The Big Interview: Stu Taylor

The TRADE speaks with CEO at Algomi, Stu Taylor, about Euronext’s recent $10 million investment, virtual balance sheets and how technology can help bond liquidity.

Hayley McDowell: What does Euronext’s recent investment mean for Algomi?

Stu Taylor: This is the first time Algomi has completed a strategic tie-up and I don’t think it will be the last.  Since inception we’ve been building an ecosystem that allows event-based information in the market, not just prices, but more private internal data such as that gleaned from phone-calls, client holdings, enquiries or maybe insight from unfilled allocations on new issues, to be used by market participants. It started with our Synchronicity product for the banks, where they use their own data to make smarter trades. We then extended into the buy-side with Honeycomb. What we hadn’t done was connect the banks on an inter-bank basis – essentially evolving the concept of the traditional inter-dealer broker.
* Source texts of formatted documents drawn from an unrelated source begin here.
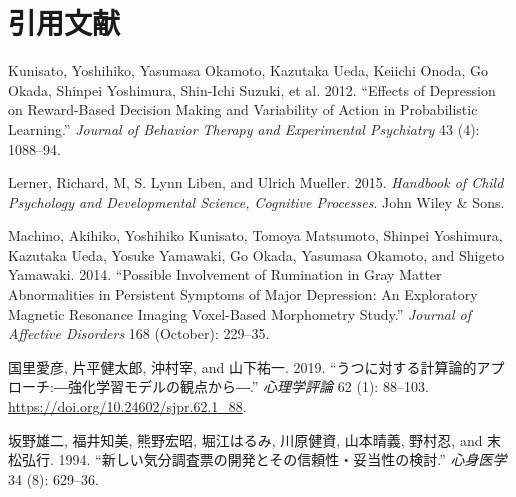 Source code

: \documentclass[11pt,a4paper,xelatex,ja=standard]{bxjsarticle}
\begin{document}
\hypertarget{ux5f15ux7528ux6587ux732e}{%
\section{引用文献}\label{ux5f15ux7528ux6587ux732e}}

\hypertarget{refs}{}
\leavevmode\hypertarget{ref-Kunisato2012}{}%
Kunisato, Yoshihiko, Yasumasa Okamoto, Kazutaka Ueda, Keiichi Onoda, Go
Okada, Shinpei Yoshimura, Shin-Ichi Suzuki, et al. 2012. ``Effects of
Depression on Reward-Based Decision Making and Variability of Action in
Probabilistic Learning.'' \emph{Journal of Behavior Therapy and
Experimental Psychiatry} 43 (4): 1088--94.

\leavevmode\hypertarget{ref-lerner2015handbook}{}%
Lerner, Richard, M, S. Lynn Liben, and Ulrich Mueller. 2015.
\emph{Handbook of Child Psychology and Developmental Science, Cognitive
Processes}. John Wiley \& Sons.

\leavevmode\hypertarget{ref-Machino2014}{}%
Machino, Akihiko, Yoshihiko Kunisato, Tomoya Matsumoto, Shinpei
Yoshimura, Kazutaka Ueda, Yosuke Yamawaki, Go Okada, Yasumasa Okamoto,
and Shigeto Yamawaki. 2014. ``Possible Involvement of Rumination in Gray
Matter Abnormalities in Persistent Symptoms of Major Depression: An
Exploratory Magnetic Resonance Imaging Voxel-Based Morphometry Study.''
\emph{Journal of Affective Disorders} 168 (October): 229--35.

\leavevmode\hypertarget{ref-kunisato2019}{}%
国里愛彦, 片平健太郎, 沖村宰, and 山下祐一. 2019.
``うつに対する計算論的アプローチ:―強化学習モデルの観点から―.''
\emph{心理学評論} 62 (1): 88--103.
\url{https://doi.org/10.24602/sjpr.62.1_88}.

\leavevmode\hypertarget{ref-ux5742ux91ceux96c4ux4e8c1994}{}%
坂野雄二, 福井知美, 熊野宏昭, 堀江はるみ, 川原健資, 山本晴義, 野村忍,
and 末松弘行. 1994.
``新しい気分調査票の開発とその信頼性・妥当性の検討.'' \emph{心身医学} 34
(8): 629--36.



\end{document}
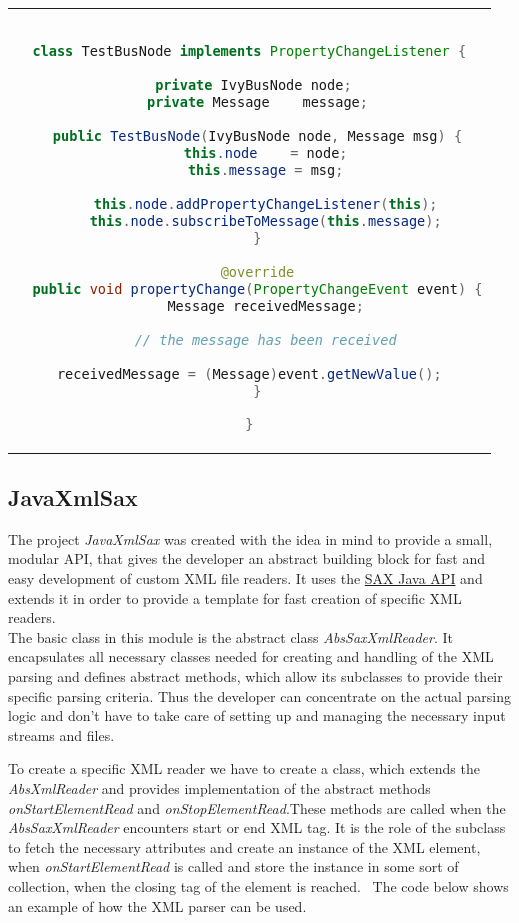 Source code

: \begin{center}
\begin{tabular}{c}
\begin{lstlisting}[basicstyle=\small, language=Java]

class TestBusNode implements PropertyChangeListener {
  
  private IvyBusNode node; 
  private Message    message;
  
  public TestBusNode(IvyBusNode node, Message msg) {
    this.node    = node;
    this.message = msg;
    
    this.node.addPropertyChangeListener(this);
    this.node.subscribeToMessage(this.message);
  }
  
  @override
  public void propertyChange(PropertyChangeEvent event) {
    Message receivedMessage;
    
    // the message has been received
        
    receivedMessage = (Message)event.getNewValue();    
  }

}

\end{lstlisting}
\end{tabular}
\end{center}


\subsection{JavaXmlSax}
\label{sec:xmlImplementation}

The project \textit{JavaXmlSax} was created with the idea in mind to provide a small, modular API, that gives the developer an abstract building block for fast and easy development of custom XML file readers. It uses the \href{http://www.saxproject.org/}{SAX Java API} and extends it in order to provide a template for fast creation of specific XML readers.\\
The basic class in this module is the abstract class \textit{AbsSaxXmlReader}. It encapsulates all necessary classes needed for creating and handling of the XML parsing and defines abstract methods, which allow its subclasses to provide their specific parsing criteria. Thus the developer can concentrate on the actual parsing logic and don't have to take care of setting up and managing the necessary input streams and files.\

To create a specific XML reader we have to create a class, which extends the \textit{AbsXmlReader} and provides implementation of the abstract methods \textit{onStartElementRead} and \textit{onStopElementRead}.These methods are called when the \textit{AbsSaxXmlReader} encounters start or end XML tag. It is the role of the subclass to fetch the necessary attributes and create an instance of the XML element, when \textit{onStartElementRead} is called and store the instance in some sort of collection, when the closing tag of the element is reached. \
The code below shows an example of how the XML parser can be used.

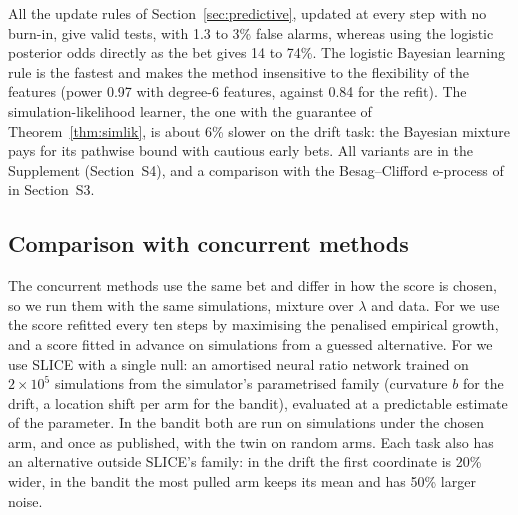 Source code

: \documentclass[12pt]{article}
\theoremstyle{remark}
\begin{document}
All the update rules of Section~\ref{sec:predictive}, updated at every step
with no burn-in, give valid tests, with 1.3 to 3\% false alarms, whereas using
the logistic posterior odds directly as the bet gives 14 to 74\%. The logistic
Bayesian learning rule is the fastest and makes the method insensitive to the
flexibility of the features (power 0.97 with degree-6 features, against 0.84
for the refit). The simulation-likelihood learner, the one with the guarantee
of Theorem~\ref{thm:simlik}, is about 6\% slower on the drift task: the
Bayesian mixture pays for its pathwise bound with cautious early bets. All
variants are in the Supplement (Section~S4), and a comparison with the
Besag--Clifford e-process of \citet{dombowsky2026besag} in Section~S3.

\subsection{Comparison with concurrent methods}\label{sec:exp-concurrent}

The concurrent methods use the same bet and differ in how the score is
chosen, so we run them with the same simulations, mixture over $\lambda$ and
data. For \citet{forre2026anytime} we use the score refitted every ten steps by
maximising the penalised empirical growth, and a score fitted in advance on
simulations from a guessed alternative. For \citet{cortinovis2026slice} we use
SLICE with a single null: an amortised neural ratio network trained on
$2 \times 10^5$ simulations from the simulator's parametrised family
(curvature $b$ for the drift, a location shift per arm for the bandit),
evaluated at a predictable estimate of the parameter. In the bandit both are
run on simulations under the chosen arm, and once as published, with the twin
on random arms. Each task also has an alternative outside SLICE's family: in
the drift the first coordinate is 20\% wider, in the bandit the most pulled
arm keeps its mean and has 50\% larger noise.
\end{document}
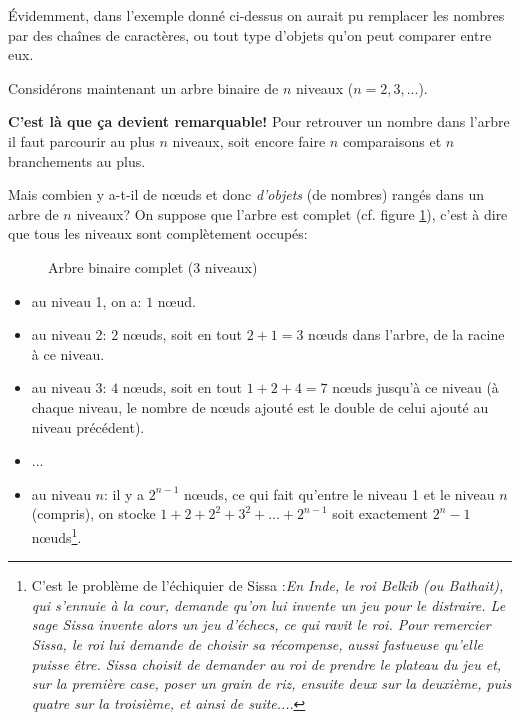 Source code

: Évidemment, dans l'exemple donné ci-dessus on aurait pu remplacer les
nombres par des chaînes de caractères, ou tout type d'objets qu'on
peut comparer entre eux.

Considérons maintenant un arbre binaire de $n$ niveaux ($n =
2,3,...$).

\textbf{ C'est là que ça devient remarquable!}
Pour retrouver un nombre dans l'arbre il faut parcourir au plus $n$
niveaux, soit encore faire $n$ comparaisons et $n$ branchements au
plus.

Mais combien y a-t-il de  n{\oe}uds et donc \emph{d'objets} (de nombres)
  rangés dans un 
arbre de $n$ niveaux? On suppose que l'arbre est complet (cf. figure
\ref{gcomplet}), c'est à dire que tous les niveaux sont complètement
occupés:

\begin{center}
\begin{figure}
\caption{Arbre binaire complet (3 niveaux)}\label{gcomplet}
\end{figure}
\end{center}

\begin{itemize}
\item au niveau 1, on a: $1$  n{\oe}ud.
\item au niveau 2: $2$  n{\oe}uds, soit en tout $2+1 =3$  n{\oe}uds
  dans l'arbre, de la racine à ce niveau.
\item au niveau 3: $4$  n{\oe}uds, soit en tout $1+ 2 +4 = 7$
  n{\oe}uds jusqu'à ce niveau (à chaque niveau, le nombre de
  n{\oe}uds ajouté est le double de celui ajouté au niveau précédent).
\item ...
\item au niveau $n$: il y a $2^{n-1}$ n{\oe}uds, ce qui fait qu'entre
  le niveau 1 et le niveau $n$ (compris), on stocke
  $1 +2 + 2^2 + 3^2+ \ldots+ 2^{n-1}$ soit   exactement $2^n - 1$
  n{\oe}uds\footnote{C'est le problème de l'échiquier de Sissa
    \cite{sissa}:\textit{\og En Inde, le roi Belkib (ou Bathait), qui
      s'ennuie à la cour, demande qu'on lui invente un jeu pour le
      distraire. Le sage Sissa invente alors un jeu d'échecs, ce qui
      ravit le roi. Pour remercier Sissa, le roi lui demande de
      choisir sa récompense, aussi fastueuse qu'elle puisse
      être. Sissa choisit de demander au roi de prendre le plateau du
      jeu et, sur la première case, poser un grain de riz, ensuite
      deux sur la deuxième, puis quatre sur la troisième, et ainsi de
      suite...\fg}.}. 
\end{itemize}

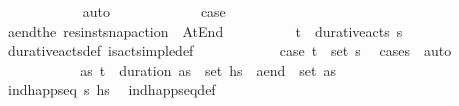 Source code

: \begin{isabellebody}
\ \ \ \ \ \ \ \ \ \ \isamarkupfalse%
\ auto\isanewline
\ \ \ \ \isamarkupfalse%
\isanewline
\ \ \ \ \ \ \isamarkupfalse%
\ {\isacharquery}{\kern0pt}case{}\isanewline
\ \ \ \ \ \ \ \ \isamarkupfalse%
\ {\isacharquery}{\kern0pt}a\isactrlsub e\isactrlsub n\isactrlsub d{\isacharequal}{\kern0pt}{\isachardoublequoteopen}the\ {\isacharparenleft}{\kern0pt}res{\isacharunderscore}{\kern0pt}inst{\isacharunderscore}{\kern0pt}snap{\isacharunderscore}{\kern0pt}action\ {\isasympi}\ At{\isacharunderscore}{\kern0pt}End{\isacharparenright}{\kern0pt}{\isachardoublequoteclose}\isanewline
\ \ \ \ \ \ \ \ \isamarkupfalse%
\ {\isachardoublequoteopen}{\isacharparenleft}{\kern0pt}t\isactrlsub {\isasympi}{\isacharcomma}{\kern0pt}{\isasympi}{\isacharparenright}{\kern0pt}\ {\isasymin}\ durative{\isacharunderscore}{\kern0pt}acts\ {\isasympi}s{\isachardoublequoteclose}\isanewline
\ \ \ \ \ \ \ \ \ \ \isamarkupfalse%
\ durative{\isacharunderscore}{\kern0pt}acts{\isacharunderscore}{\kern0pt}def\ is{\isacharunderscore}{\kern0pt}act{\isacharunderscore}{\kern0pt}simple{\isacharunderscore}{\kern0pt}def\isanewline
\ \ \ \ \ \ \ \ \ \ \isamarkupfalse%
\ {\isacartoucheopen}{\isacharquery}{\kern0pt}case{}{\isacartoucheclose}\ {\isacartoucheopen}{\isacharparenleft}{\kern0pt}t\isactrlsub {\isasympi}{\isacharcomma}{\kern0pt}{\isasympi}{\isacharparenright}{\kern0pt}\ {\isasymin}\ set\ {\isasympi}s{\isacartoucheclose}\ \isamarkupfalse%
\ {\isacharparenleft}{\kern0pt}cases\ {\isasympi}{\isacharparenright}{\kern0pt}\ auto\isanewline
\ \ \ \ \ \ \ \ \isamarkupfalse%
\ \isamarkupfalse%
\ {\isachardoublequoteopen}{\isasymexists}as{\isachardot}{\kern0pt}\ {\isacharparenleft}{\kern0pt}t\isactrlsub {\isasympi}\ {\isacharplus}{\kern0pt}\ {\isacharparenleft}{\kern0pt}duration\ {\isasympi}{\isacharparenright}{\kern0pt}{\isacharcomma}{\kern0pt}as{\isacharparenright}{\kern0pt}\ {\isasymin}\ set\ hs\ {\isasymand}\ {\isacharquery}{\kern0pt}a\isactrlsub e\isactrlsub n\isactrlsub d\ {\isasymin}\ set\ as{\isachardoublequoteclose}\isanewline
\ \ \ \ \ \ \ \ \ \ \isamarkupfalse%
\ {\isacartoucheopen}ind{\isacharunderscore}{\kern0pt}happ{\isacharunderscore}{\kern0pt}seq\ {\isasympi}s\ hs\ \isamarkupfalse%
\ ind{\isacharunderscore}{\kern0pt}happ{\isacharunderscore}{\kern0pt}seq{\isacharunderscore}{\kern0pt}def\ \isamarkupfalse%

\end{isabellebody}
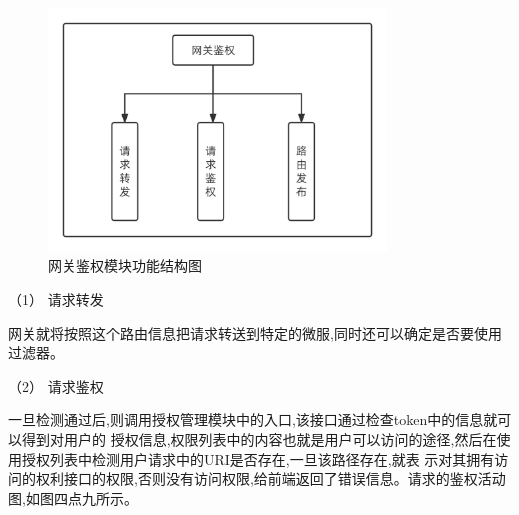 \begin{figure}[htb]
    \centering
    \includegraphics[width=0.8\textwidth]{my_figures/chapter4/网关鉴权模块功能结构图.png}
    \caption{网关鉴权模块功能结构图}
    \label{fig:网关鉴权模块功能结构图}
\end{figure}

（1） 请求转发


网关就将按照这个路由信息把请求转送到特定的微服,同时还可以确定是否要使用过滤器。



（2） 请求鉴权


一旦检测通过后,则调用授权管理模块中的入口,该接口通过检查token中的信息就可以得到对用户的
授权信息,权限列表中的内容也就是用户可以访问的途径,然后在使用授权列表中检测用户请求中的URI是否存在,一旦该路径存在,就表
示对其拥有访问的权利接口的权限,否则没有访问权限,给前端返回了错误信息。请求的鉴权活动图,如图四点九所示。

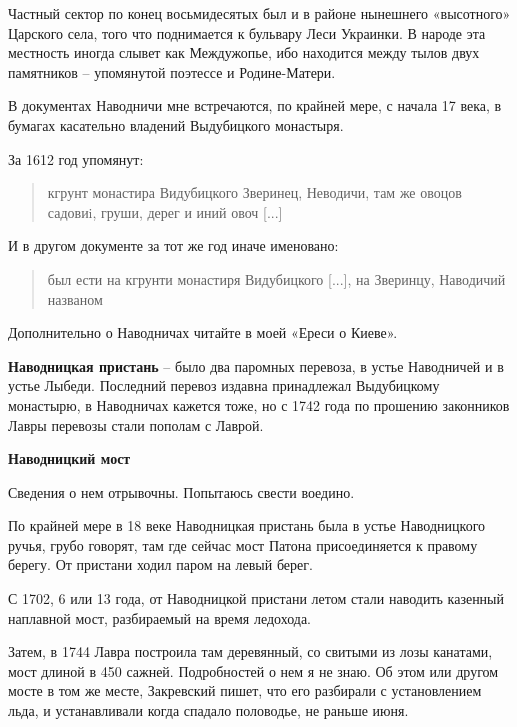 Частный сектор по конец восьмидесятых был и в районе нынешнего «высотного» Царского села, того что поднимается к бульвару Леси Украинки. В народе эта местность иногда слывет как Междужопье, ибо находится между тылов двух памятников – упомянутой поэтессе и Родине-Матери.

В документах Наводничи мне встречаются, по крайней мере, с начала 17 века, в бумагах касательно владений Выдубицкого монастыря. 

За 1612 год упомянут:

\begin{quotation}
кгрунт монастира Видубицкого Зверинец, Неводичи, там же овоцов садовиi, груши, дерег и иний овоч [...]  
\end{quotation}

И в другом документе за тот же год иначе именовано:

\begin{quotation}
был ести на кгрунти монастиря Видубицкого [...], на Зверинцу, Наводичий названом\end{quotation}

Дополнительно о Наводничах читайте в моей «Ереси о Киеве».\\

\medskip

\textbf{Наводницкая пристань} – было два паромных перевоза, в устье Наводничей и в устье Лыбеди. Последний перевоз издавна принадлежал Выдубицкому монастырю, в Наводничах кажется тоже, но с 1742 года по прошению законников Лавры перевозы стали пополам с Лаврой.\\

\medskip

\textbf{Наводницкий мост} 

Сведения о нем отрывочны. Попытаюсь свести воедино.

По крайней мере в 18 веке Наводницкая пристань была в устье Наводницкого ручья, грубо говорят, там где сейчас мост Патона присоединяется к правому берегу. От пристани ходил паром на левый берег.

С 1702, 6 или 13 года, от Наводницкой пристани летом стали наводить казенный наплавной мост, разбираемый на время ледохода. 

Затем, в 1744 Лавра построила там деревянный, со свитыми из лозы канатами, мост длиной в 450 сажней. Подробностей о нем я не знаю. Об этом или другом мосте в том же месте, Закревский пишет, что его разбирали с установлением льда, и устанавливали когда спадало половодье, не раньше июня.

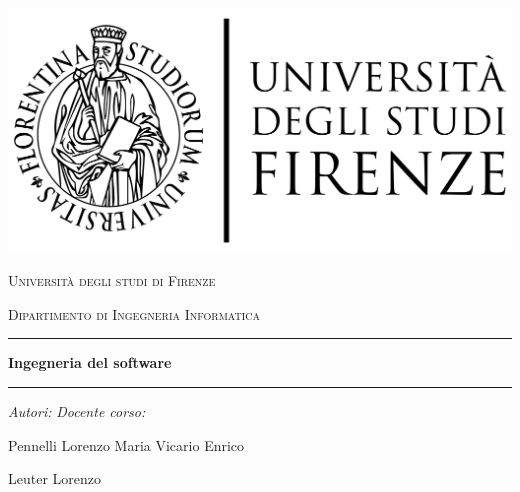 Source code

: \documentclass[10pt]{article}
\begin{document}
\par\medskip
\begin{center}
\includegraphics[scale=0.1,center]{unifilogo/firenze2}
\end{center}

\begin{center}
\par\medskip
\textsc{{\large Università degli studi di Firenze}}\\
\par\medskip
\textsc{{\normalsize Dipartimento di Ingegneria Informatica}}\\
\par\medskip
\par\medskip
\hrule width 12cm height 1pt \par
\par\medskip
\par\medskip
\par\medskip
{\Large \textbf{Ingegneria del software}}\\
\par\medskip
\par\medskip
\par\medskip
\hrule width 12cm height 1pt \par
\par\medskip
\par\medskip
\par\medskip
\emph{Autori:} \hfill \emph{Docente corso:}\\
\par\medskip
Pennelli Lorenzo Maria \hfill Vicario Enrico\\
\begin{FlushLeft}
Leuter Lorenzo\\
\end{FlushLeft}

\end{center}

\newpage
\end{document}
With Euronext, we wanted to reinvent the concept of the inter-bank model by using the data signals Banks are already exchanging with clients over Honeycomb. With the banks’ permission, by routing the collective data signals from banks, we are able to make it apparent to traders when it is appropriate to consider using the inter dealer channel and when not.   Euronext then provides a regulated execution environment for these smart interbank connections. As such, the market structure is preserved but the market size fort interbank matching is expanded because Euronext can handle soft information insights and doesn’t require a firm price/size order in the way that traditional inter-dealer brokers do. As buy-side clients do not often give firm orders easily, the bank cannot often leverage the inter-dealer market market without underwriting it with their own balance sheet. The Euronext solution relaxes this requirement making the interdealer channel much more applicable.   Secondly, there is a systematic trust issue. If a trader goes to an inter-dealer broker, how do they know it won’t be shown wildly across the market?  Our partnership with Euronext places a regulated exchange group in the middle of the transaction – it’s a way of navigating the market in a pre-determined and discreet manner with minimum information leakage, for a buy-side firm to deal with a bank and get the client trade done.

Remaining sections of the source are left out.